You're thinking of the JWST, and while it's going to help quite a bit of sensing exoplanetary atmospheres, it won't be able to help with planets in the habitable zone.

It will be able to detect atmospheric components of super Earth's close to their sun, but not Earth sized planets (or even super Earth's) farther out in the habitable zone.

To give an analogy, it would be the equivalent of not only being able to detecting a fly in front of a spotlight from a mile away, but also being able to spectrascopically analyze it. Not an easy feat.

And yet you could circumnavigate the entire observable universe within a lifetime travelling close to the speed of light.

Not quite. Actually the vast, vast, vast majority of the universe is actually moving away from us faster than the speed of light. We could go quite far going say .999999 c, but would not be able to even get to the "edge" of our observable universe, much less circumnavigate it.
 

Stinkles

Clothed, sober, cooperative
You're thinking of the JWST, and while it's going to help quite a bit of sensing exoplanetary atmospheres, it won't be able to help with planets in the habitable zone.

It will be able to detect atmospheric components of super Earth's close to their sun, but not Earth sized planets (or even super Earth's) farther out in the habitable zone.

To give an analogy, it would be the equivalent of not only being able to detecting a fly in front of a spotlight, but also being able to spectrascopically analyze it. Not an easy feat.



Not quite. Actually the vast, vast, vast majority of the universe is actually moving away from us faster than the speed of light. We could go quite far going say 99.9999 c, but would not be able to even get to the "edge" of our observable universe, much less circumnavigate it.

Thanks for ruining literally everything
 

Xe4

Banned
I'm speaking out of my arse... but the more we find... if there was anyway to constantly send a signal to them (be it flashing something, don't ask me how) then eventually we might come across a WAAAAY more advanced species....who could easily pick it up, and maybe travel to us in no time.

Then hopefully they are nice (and Trump is not a representative anymore) and they teach us their tech for quick travel.

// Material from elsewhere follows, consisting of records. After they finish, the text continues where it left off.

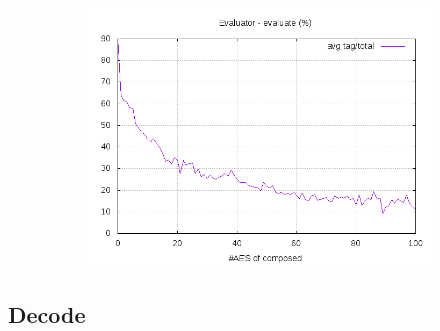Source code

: \documentclass[10pt,a4paper]{article}
\begin{document}
\begin{figure}[h]
\begin{subfigure}[t]{0.3\textwidth}
        \includegraphics[width=\textwidth]{eval_eval_frac}
        \caption{}
    \end{subfigure}
\end{figure}

\subsection{Decode}
\end{document}
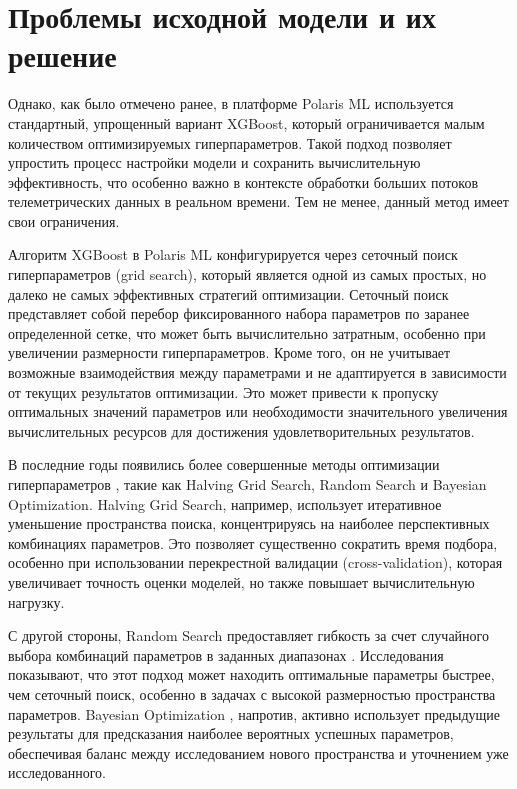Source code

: \documentclass[14pt, a4paper]{src/bsu}
\begin{document}
\section{Проблемы исходной модели и их решение}

Однако, как было отмечено ранее, в платформе Polaris ML используется
стандартный, упрощенный вариант XGBoost, который ограничивается малым
количеством оптимизируемых гиперпараметров. Такой подход позволяет упростить
процесс настройки модели и сохранить вычислительную эффективность, что особенно
важно в контексте обработки больших потоков телеметрических данных в реальном
времени. Тем не менее, данный метод имеет свои ограничения.

Алгоритм XGBoost в Polaris ML конфигурируется через сеточный поиск
гиперпараметров (grid search), который является одной из самых простых, но
далеко не самых эффективных стратегий оптимизации. Сеточный поиск представляет
собой перебор фиксированного набора параметров по заранее определенной сетке,
что может быть вычислительно затратным, особенно при увеличении размерности
гиперпараметров. Кроме того, он не учитывает возможные взаимодействия между
параметрами и не адаптируется в зависимости от текущих результатов оптимизации.
Это может привести к пропуску оптимальных значений параметров или необходимости
значительного увеличения вычислительных ресурсов для достижения
удовлетворительных результатов.

В последние годы появились более совершенные методы оптимизации гиперпараметров
\cite{grid_search_tuning}, такие как Halving Grid Search, Random Search и
Bayesian Optimization. Halving Grid Search, например, использует итеративное
уменьшение пространства поиска, концентрируясь на наиболее перспективных
комбинациях параметров. Это позволяет существенно сократить время подбора,
особенно при использовании перекрестной валидации (cross-validation), которая
увеличивает точность оценки моделей, но также повышает вычислительную нагрузку.

С другой стороны, Random Search предоставляет гибкость за счет случайного
выбора комбинаций параметров в заданных диапазонах \cite{grid_search_tuning}.
Исследования показывают, что этот подход может находить оптимальные параметры
быстрее, чем сеточный поиск, особенно в задачах с высокой размерностью
пространства параметров. Bayesian Optimization \cite{grid_search_tuning},
напротив, активно использует предыдущие результаты для предсказания наиболее
вероятных успешных параметров, обеспечивая баланс между исследованием нового
пространства и уточнением уже исследованного.
\end{document}
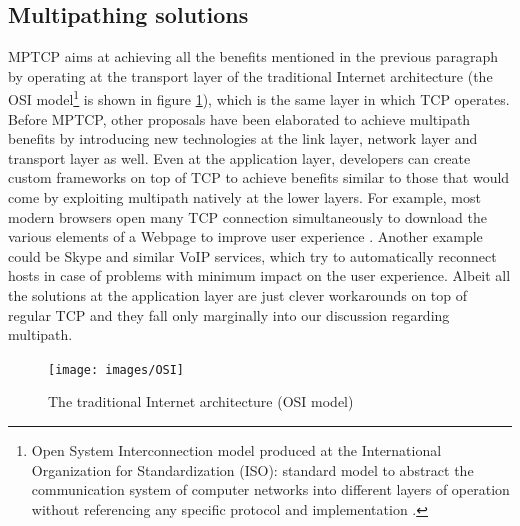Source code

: \subsection{Multipathing solutions}
\label{mptcp_alternatives}
MPTCP aims at achieving all the benefits mentioned in the previous paragraph by operating at the transport layer of the traditional Internet architecture (the OSI model\footnote{Open System Interconnection model produced at the International Organization for Standardization (ISO): standard model to abstract the communication system of computer networks into different layers of operation without referencing any specific protocol and implementation \cite{osi}.} is shown in figure \ref{fig:OSI}), which is the same layer in which TCP operates.
Before MPTCP, other proposals have been elaborated to achieve multipath benefits by introducing new technologies at the link layer, network layer and transport layer as well. Even at the application layer, developers can create custom frameworks on top of TCP to achieve benefits similar to those that would come by exploiting multipath natively at the lower layers. For example, most modern browsers open many TCP connection simultaneously to download the various elements of a Webpage to improve user experience \cite{Yuchung}. Another example could be Skype and similar VoIP services, which try to automatically reconnect hosts in case of problems with minimum impact on the user experience. Albeit all the solutions at the application layer are just clever workarounds on top of regular TCP and they fall only marginally into our discussion regarding multipath.

\begin{figure}[!htb]
\centering
\texttt{[image: images/OSI]}
\caption{The traditional Internet architecture (OSI model)}
\label{fig:OSI}
\end{figure}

For now, you would have to think that species from another planet would be humanoid, until proven differently.

We've actually done this quite a bit.

It's honestly a bad fucking idea. The chance that any aliens receiving it would be predatory in nature is probably low, but it's not something I'd wager the future of humanity on.

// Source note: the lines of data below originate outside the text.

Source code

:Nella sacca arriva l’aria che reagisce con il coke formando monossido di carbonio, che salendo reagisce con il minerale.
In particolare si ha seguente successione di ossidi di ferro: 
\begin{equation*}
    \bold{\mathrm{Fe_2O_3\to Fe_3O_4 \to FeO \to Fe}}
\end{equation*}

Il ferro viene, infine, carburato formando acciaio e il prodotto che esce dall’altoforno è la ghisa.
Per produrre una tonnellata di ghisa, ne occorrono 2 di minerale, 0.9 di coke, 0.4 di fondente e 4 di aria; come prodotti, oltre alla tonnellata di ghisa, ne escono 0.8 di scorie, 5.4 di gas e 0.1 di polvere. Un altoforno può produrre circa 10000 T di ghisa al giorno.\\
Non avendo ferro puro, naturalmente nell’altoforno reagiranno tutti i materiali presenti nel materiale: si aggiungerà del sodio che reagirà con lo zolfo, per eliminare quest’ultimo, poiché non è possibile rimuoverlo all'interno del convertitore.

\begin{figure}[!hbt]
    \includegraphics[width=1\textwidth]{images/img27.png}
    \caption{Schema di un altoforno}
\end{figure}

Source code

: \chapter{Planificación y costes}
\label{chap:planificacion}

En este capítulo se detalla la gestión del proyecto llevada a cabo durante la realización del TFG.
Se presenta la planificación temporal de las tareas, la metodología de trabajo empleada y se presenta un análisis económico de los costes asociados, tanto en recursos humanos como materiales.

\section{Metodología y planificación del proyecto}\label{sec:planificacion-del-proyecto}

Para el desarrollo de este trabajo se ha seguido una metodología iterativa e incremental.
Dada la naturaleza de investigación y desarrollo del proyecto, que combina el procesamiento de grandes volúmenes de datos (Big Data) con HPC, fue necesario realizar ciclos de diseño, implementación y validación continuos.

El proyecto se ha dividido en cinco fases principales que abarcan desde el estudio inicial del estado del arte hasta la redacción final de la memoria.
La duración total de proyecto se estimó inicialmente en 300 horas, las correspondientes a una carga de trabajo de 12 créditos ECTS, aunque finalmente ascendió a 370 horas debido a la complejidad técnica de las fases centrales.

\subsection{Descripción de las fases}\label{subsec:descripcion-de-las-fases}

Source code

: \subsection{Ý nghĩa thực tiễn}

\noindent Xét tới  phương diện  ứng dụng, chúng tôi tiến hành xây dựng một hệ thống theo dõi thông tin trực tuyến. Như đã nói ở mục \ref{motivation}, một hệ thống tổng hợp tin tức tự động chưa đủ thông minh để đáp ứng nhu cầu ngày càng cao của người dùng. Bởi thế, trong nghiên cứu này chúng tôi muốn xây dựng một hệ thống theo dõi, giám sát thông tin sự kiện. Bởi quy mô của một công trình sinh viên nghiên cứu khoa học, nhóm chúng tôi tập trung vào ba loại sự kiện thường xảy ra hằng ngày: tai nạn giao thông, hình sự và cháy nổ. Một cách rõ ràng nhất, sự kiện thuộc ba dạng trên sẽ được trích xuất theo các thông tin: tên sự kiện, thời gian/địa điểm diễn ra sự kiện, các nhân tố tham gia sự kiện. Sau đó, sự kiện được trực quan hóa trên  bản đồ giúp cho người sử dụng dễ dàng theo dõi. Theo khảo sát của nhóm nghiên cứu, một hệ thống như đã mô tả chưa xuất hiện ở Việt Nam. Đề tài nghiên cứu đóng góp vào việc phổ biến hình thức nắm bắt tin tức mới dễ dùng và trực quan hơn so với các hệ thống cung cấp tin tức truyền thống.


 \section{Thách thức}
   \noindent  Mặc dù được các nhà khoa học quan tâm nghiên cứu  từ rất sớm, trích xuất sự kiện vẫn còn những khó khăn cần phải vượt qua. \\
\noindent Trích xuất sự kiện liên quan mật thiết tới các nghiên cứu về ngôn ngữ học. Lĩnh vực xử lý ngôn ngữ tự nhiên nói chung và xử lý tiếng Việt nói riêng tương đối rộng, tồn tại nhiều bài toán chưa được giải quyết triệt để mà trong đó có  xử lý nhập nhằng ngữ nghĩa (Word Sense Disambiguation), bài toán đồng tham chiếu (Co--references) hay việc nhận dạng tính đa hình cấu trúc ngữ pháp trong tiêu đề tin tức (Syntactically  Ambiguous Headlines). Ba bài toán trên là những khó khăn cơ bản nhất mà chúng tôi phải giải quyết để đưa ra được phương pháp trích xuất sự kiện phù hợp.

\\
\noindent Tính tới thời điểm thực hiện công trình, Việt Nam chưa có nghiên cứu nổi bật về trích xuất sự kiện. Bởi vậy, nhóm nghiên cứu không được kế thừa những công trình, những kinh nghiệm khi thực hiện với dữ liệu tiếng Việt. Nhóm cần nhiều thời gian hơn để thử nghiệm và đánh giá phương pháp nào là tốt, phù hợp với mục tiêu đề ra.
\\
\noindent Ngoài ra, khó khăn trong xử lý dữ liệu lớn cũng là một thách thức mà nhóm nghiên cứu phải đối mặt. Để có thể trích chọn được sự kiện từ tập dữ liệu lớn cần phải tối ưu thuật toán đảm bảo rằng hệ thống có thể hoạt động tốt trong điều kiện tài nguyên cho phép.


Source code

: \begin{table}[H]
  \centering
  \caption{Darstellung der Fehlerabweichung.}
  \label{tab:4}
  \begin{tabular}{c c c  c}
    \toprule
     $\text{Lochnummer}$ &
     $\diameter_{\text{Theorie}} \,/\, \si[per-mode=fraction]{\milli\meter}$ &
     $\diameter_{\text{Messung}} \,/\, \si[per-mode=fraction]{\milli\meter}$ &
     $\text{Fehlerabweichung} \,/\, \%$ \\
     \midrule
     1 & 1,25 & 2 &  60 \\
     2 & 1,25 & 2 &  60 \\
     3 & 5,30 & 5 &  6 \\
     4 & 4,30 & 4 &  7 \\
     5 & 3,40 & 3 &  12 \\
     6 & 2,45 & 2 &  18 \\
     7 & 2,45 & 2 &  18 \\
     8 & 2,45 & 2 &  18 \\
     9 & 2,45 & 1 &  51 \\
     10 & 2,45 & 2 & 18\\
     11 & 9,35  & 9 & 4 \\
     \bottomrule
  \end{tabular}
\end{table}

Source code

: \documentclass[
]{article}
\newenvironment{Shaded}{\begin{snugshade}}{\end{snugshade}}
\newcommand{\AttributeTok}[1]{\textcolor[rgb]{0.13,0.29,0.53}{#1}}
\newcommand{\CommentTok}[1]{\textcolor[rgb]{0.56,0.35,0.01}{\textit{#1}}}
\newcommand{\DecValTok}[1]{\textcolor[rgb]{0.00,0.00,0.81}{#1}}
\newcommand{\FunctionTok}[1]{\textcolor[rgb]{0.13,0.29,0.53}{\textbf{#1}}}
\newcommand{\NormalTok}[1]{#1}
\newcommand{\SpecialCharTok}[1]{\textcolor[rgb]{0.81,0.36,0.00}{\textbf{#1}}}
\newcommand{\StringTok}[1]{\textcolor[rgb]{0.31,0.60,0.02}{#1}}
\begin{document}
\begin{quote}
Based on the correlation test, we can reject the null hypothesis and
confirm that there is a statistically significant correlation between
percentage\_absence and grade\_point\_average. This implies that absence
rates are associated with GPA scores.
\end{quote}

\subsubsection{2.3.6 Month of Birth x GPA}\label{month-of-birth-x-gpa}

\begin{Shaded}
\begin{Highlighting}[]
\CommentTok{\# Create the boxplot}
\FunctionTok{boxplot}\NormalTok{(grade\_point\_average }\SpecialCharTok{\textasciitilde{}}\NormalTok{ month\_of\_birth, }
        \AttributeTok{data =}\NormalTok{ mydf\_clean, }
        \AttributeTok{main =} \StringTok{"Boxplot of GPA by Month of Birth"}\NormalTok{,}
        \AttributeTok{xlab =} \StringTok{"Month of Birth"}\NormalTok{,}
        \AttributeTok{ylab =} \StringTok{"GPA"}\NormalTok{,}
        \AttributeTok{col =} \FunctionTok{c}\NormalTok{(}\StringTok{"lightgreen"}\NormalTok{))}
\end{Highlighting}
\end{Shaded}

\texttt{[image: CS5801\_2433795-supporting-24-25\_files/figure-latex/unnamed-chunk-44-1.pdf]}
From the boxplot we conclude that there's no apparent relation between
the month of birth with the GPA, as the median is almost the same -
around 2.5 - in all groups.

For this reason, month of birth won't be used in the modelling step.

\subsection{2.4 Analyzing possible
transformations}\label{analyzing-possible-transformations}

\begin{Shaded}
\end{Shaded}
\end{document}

Thanks for ruining literally everything

It's what I do : )
 

SkyOdin

Member
Not quite. Actually the vast, vast, vast majority of the universe is actually moving away from us faster than the speed of light. We could go quite far going say 99.9999 c, but would not be able to even get to the "edge" of our observable universe, much less circumnavigate it.

That isn't true. It isn't possible for something to move faster than the speed of light away from us. The speed of light is the limit of all movement for all frames of reference. Moving at the speed of light will let you catch anything, no matter what direction it is going or how fast it is going, given enough time.

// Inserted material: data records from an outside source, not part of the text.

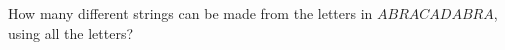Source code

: \documentclass[../main.tex]{subfiles}
\begin{document}
How many different strings can be made from the letters in $ABRACADABRA$, using all the letters?

\solution
\end{document}

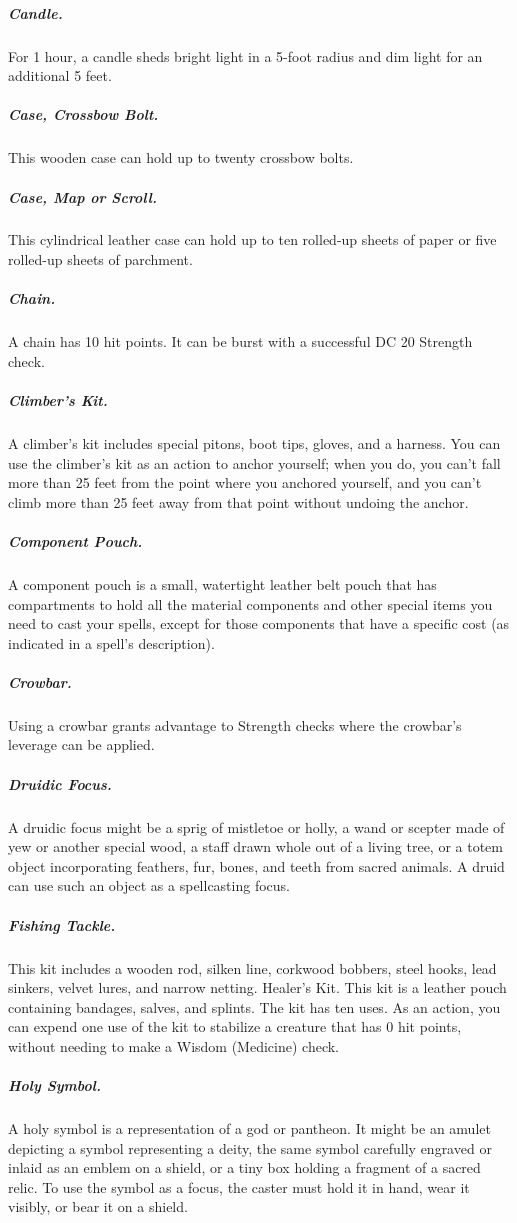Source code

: \subparagraph*{Candle.} For 1 hour, a candle sheds bright light in a 5-foot radius and dim light for an additional 5 feet.

\subparagraph*{Case, Crossbow Bolt.} This wooden case can hold up to twenty crossbow bolts.

\subparagraph*{Case, Map or Scroll.} This cylindrical leather case can hold up to ten rolled-up sheets of paper or five rolled-up sheets of parchment.

\subparagraph*{Chain.} A chain has 10 hit points. It can be burst with a successful DC 20 Strength check.

\subparagraph*{Climber's Kit.} A climber's kit includes special pitons, boot tips, gloves, and a harness. You can use the climber's kit as an action to anchor yourself; when you do, you can't fall more than 25 feet from the point where you anchored yourself, and you can't climb more than 25 feet away from that point without undoing the anchor.

\subparagraph*{Component Pouch.} A component pouch is a small, watertight leather belt pouch that has compartments to hold all the material components and other special items you need to cast your spells, except for those components that have a specific cost (as indicated in a spell's description).
\subparagraph*{Crowbar.} Using a crowbar grants advantage to Strength checks where the crowbar's leverage can be applied.

\subparagraph*{Druidic Focus.} A druidic focus might be a sprig of mistletoe or holly, a wand or scepter made of yew or another special wood, a staff drawn whole out of a living tree, or a totem object incorporating feathers, fur, bones, and teeth from sacred animals. A druid can use such an object as a spellcasting focus.

\subparagraph*{Fishing Tackle.} This kit includes a wooden rod, silken line, corkwood bobbers, steel hooks, lead sinkers, velvet lures, and narrow netting.
Healer's Kit. This kit is a leather pouch containing bandages, salves, and splints. The kit has ten uses. As an action, you can expend one use of the kit to stabilize a creature that has 0 hit points, without needing to make a Wisdom (Medicine) check.

\subparagraph*{Holy Symbol.} A holy symbol is a representation of a god or pantheon. It might be an amulet depicting a symbol representing a deity, the same symbol carefully engraved or inlaid as an emblem on a shield, or a tiny box holding a fragment of a sacred relic. To use the symbol as a focus, the caster must hold it in hand, wear it visibly, or bear it on a shield.

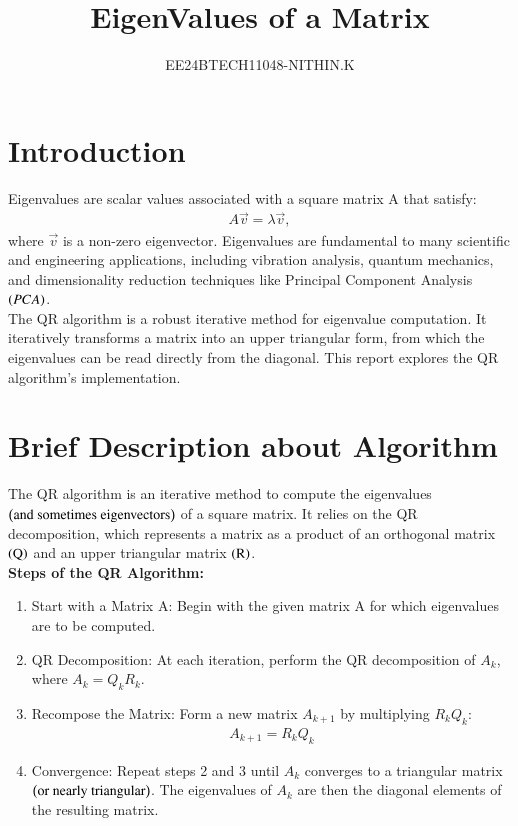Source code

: \documentclass[journal]{IEEEtran}
\numberwithin{equation}{enumi}
\numberwithin{figure}{enumi}
\begin{document}


\title{EigenValues of a Matrix}
\author{EE24BTECH11048-NITHIN.K} 
{\let\newpage\relax\maketitle}
\section{\textbf{Introduction}}
Eigenvalues are scalar values associated with a square matrix A that satisfy:
\begin{align*}
A\vec{v} = \lambda \vec{v},
\end{align*}
where $\vec{v}$ is a non-zero eigenvector. Eigenvalues are fundamental to many scientific and engineering applications, including vibration analysis, quantum mechanics, and dimensionality reduction techniques like Principal Component Analysis $\left(PCA\right)$. \\
The QR algorithm is a robust iterative method for eigenvalue computation. It iteratively transforms a matrix into an upper triangular form, from which the eigenvalues can be read directly from the diagonal. This report explores the QR algorithm's implementation.

\section{\textbf{Brief Description about Algorithm}}
The QR algorithm is an iterative method to compute the eigenvalues $\left(\text{and sometimes eigenvectors}\right)$ of a square matrix. It relies on the QR decomposition, which represents a matrix as 
a product of an orthogonal matrix $\left(\text{Q}\right)$ and an upper triangular matrix $\left(\text{R}\right)$. \\
\textbf{Steps of the QR Algorithm:}
\begin{enumerate}
	\item Start with a Matrix A: Begin with the given matrix A for which eigenvalues are to be computed.
	\item QR Decomposition: At each iteration, perform the QR decomposition of $A_k$, where $A_k = Q_kR_k$.
	\item Recompose the Matrix: Form a new matrix $A_{k+1}$ by multiplying $R_kQ_k$:
		\begin{align*}
			A_{k+1} = R_kQ_k
		\end{align*}
	\item Convergence: Repeat steps 2 and 3 until $A_k$ converges to a triangular matrix $\left(\text{or nearly triangular}\right)$. The eigenvalues of $A_k$ are then the diagonal elements of the resulting matrix.
\end{enumerate}
\end{document}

If what you said was true, we couldn't even see the stuff out there in space. However, we can observe it, so therefore light from those distant galaxies is reaching us.

The reason we have a limit to how far we can see the universe is due to a different phenomenon. In short, what we see is the past. When we look at something 4 million light-years away, we see it as it was 4 million years ago. Eventually, we look out far enough in the past that it dates to the early era where space itself was opaque, blocking our sight.
 

Woorloog

Banned
That isn't true. It isn't possible for something to move faster than the speed of light away from us.

Actually it is, sorta. Because space itself expands at ever increasing speed, the universe eventually will have a "horizon" from our perspective. Though currently that is not an issue, but rather the "opaqueness" in the past as you note.